ModelSpec is an open, declarative specification for describing AI and LLM models, their runtime requirements, and their operational expectations. It is designed to make model intent explicit independently of how or where a model is deployed.

Full documentation is available on the ParalleliQ Website:

Repository layout

  • schema/ – ModelSpec JSON schema
  • examples/ – Validated example ModelSpecs
  • tooling/ – Validation and supporting tools
  • .vscode/ – Editor support (snippets, schema mapping)

Why ModelSpec

Modern AI systems fail less often because of model quality and more often because of implicit assumptions:

  • hardware constraints are undocumented
  • batching and sequence limits are guessed
  • scaling targets are unclear
  • observability expectations are inconsistent
  • governance policies are abstract, not operational

ModelSpec exists to capture these assumptions in a machine-readable, human-auditable format.

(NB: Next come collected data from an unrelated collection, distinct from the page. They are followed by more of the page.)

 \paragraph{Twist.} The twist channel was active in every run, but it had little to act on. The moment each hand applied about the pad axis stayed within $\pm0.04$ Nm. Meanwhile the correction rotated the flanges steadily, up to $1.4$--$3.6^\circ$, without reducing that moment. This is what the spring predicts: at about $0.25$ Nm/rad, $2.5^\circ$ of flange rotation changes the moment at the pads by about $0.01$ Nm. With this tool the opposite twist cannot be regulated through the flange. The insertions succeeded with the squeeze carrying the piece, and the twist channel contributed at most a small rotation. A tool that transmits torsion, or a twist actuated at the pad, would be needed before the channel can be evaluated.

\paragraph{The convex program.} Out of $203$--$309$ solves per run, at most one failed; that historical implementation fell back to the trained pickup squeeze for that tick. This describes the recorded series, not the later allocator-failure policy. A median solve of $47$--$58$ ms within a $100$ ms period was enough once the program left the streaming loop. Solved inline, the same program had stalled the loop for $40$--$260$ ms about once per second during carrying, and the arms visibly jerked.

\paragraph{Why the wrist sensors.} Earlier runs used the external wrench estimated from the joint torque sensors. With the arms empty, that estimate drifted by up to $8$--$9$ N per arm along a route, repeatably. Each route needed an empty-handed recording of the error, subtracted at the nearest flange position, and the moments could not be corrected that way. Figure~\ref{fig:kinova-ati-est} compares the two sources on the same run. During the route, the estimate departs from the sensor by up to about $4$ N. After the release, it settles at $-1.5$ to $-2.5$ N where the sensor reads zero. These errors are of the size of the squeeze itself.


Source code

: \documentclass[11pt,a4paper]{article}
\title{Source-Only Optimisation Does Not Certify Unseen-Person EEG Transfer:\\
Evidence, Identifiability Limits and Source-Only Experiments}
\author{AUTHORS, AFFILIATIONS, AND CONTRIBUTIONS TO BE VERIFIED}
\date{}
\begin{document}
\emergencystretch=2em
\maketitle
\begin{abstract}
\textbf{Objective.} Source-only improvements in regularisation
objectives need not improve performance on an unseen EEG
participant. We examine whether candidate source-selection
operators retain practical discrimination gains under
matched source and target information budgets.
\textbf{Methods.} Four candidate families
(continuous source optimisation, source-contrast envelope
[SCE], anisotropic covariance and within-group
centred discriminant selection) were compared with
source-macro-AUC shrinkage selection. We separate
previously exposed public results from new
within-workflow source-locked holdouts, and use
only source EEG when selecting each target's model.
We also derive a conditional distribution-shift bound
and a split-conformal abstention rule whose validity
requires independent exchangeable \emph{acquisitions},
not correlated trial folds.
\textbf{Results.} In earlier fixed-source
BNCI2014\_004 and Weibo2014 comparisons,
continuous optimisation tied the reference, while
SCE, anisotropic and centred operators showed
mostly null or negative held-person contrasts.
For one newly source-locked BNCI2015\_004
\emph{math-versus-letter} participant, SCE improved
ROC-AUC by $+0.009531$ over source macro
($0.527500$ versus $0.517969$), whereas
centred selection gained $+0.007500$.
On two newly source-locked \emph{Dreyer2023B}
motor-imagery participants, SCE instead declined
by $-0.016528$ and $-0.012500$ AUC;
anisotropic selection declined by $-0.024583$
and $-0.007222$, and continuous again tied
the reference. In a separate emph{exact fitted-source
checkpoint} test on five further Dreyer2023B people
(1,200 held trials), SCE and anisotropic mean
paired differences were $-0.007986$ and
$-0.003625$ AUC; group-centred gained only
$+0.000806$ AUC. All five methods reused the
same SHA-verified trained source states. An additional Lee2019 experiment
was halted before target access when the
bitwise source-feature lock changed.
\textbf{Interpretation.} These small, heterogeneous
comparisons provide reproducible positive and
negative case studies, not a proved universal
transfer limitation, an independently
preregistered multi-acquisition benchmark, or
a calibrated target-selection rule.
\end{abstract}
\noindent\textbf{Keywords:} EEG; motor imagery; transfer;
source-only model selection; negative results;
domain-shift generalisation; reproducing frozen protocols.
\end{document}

What ModelSpec Is (and Is Not)

ModelSpec is:

  • declarative (describes intent, not actions)
  • runtime- and platform-agnostic
  • focused on individual models and their expectations
  • suitable for documentation, validation, and analysis

ModelSpec is not:

  • a deployment tool
  • an orchestration engine
  • a scheduler
  • a policy enforcement system

Those concerns are intentionally out of scope.


Core Concepts

A ModelSpec describes:

  • Model identity – model family, task, framework, precision
  • Artifacts – weights, tokenizer, versioned sources
  • Runtime requirements – accelerator type, batch and sequence constraints
  • Operational contracts – serving interface, scaling targets
  • Observability expectations – metrics, logs, traces (what must exist)
  • Dependencies – relationships to other models (e.g. RAG components)
  • Governance constraints – data handling, retention, compliance rules

Not all fields are required. ModelSpec is designed to grow with maturity.


Learning Path

This repository includes a progressive set of examples under the examples/ directory:

Example Focus
00 Minimal ModelSpec (identity + GPU)
01 Model artifacts
02 Serving interface
03 Batching & sequence constraints
04 Scaling targets
05 Observability expectations
06 Model dependencies (RAG pattern)
07 Minimal governance
08 Full production example (advanced)

New users should start with 00 and move downward, as each example builds on the previous one.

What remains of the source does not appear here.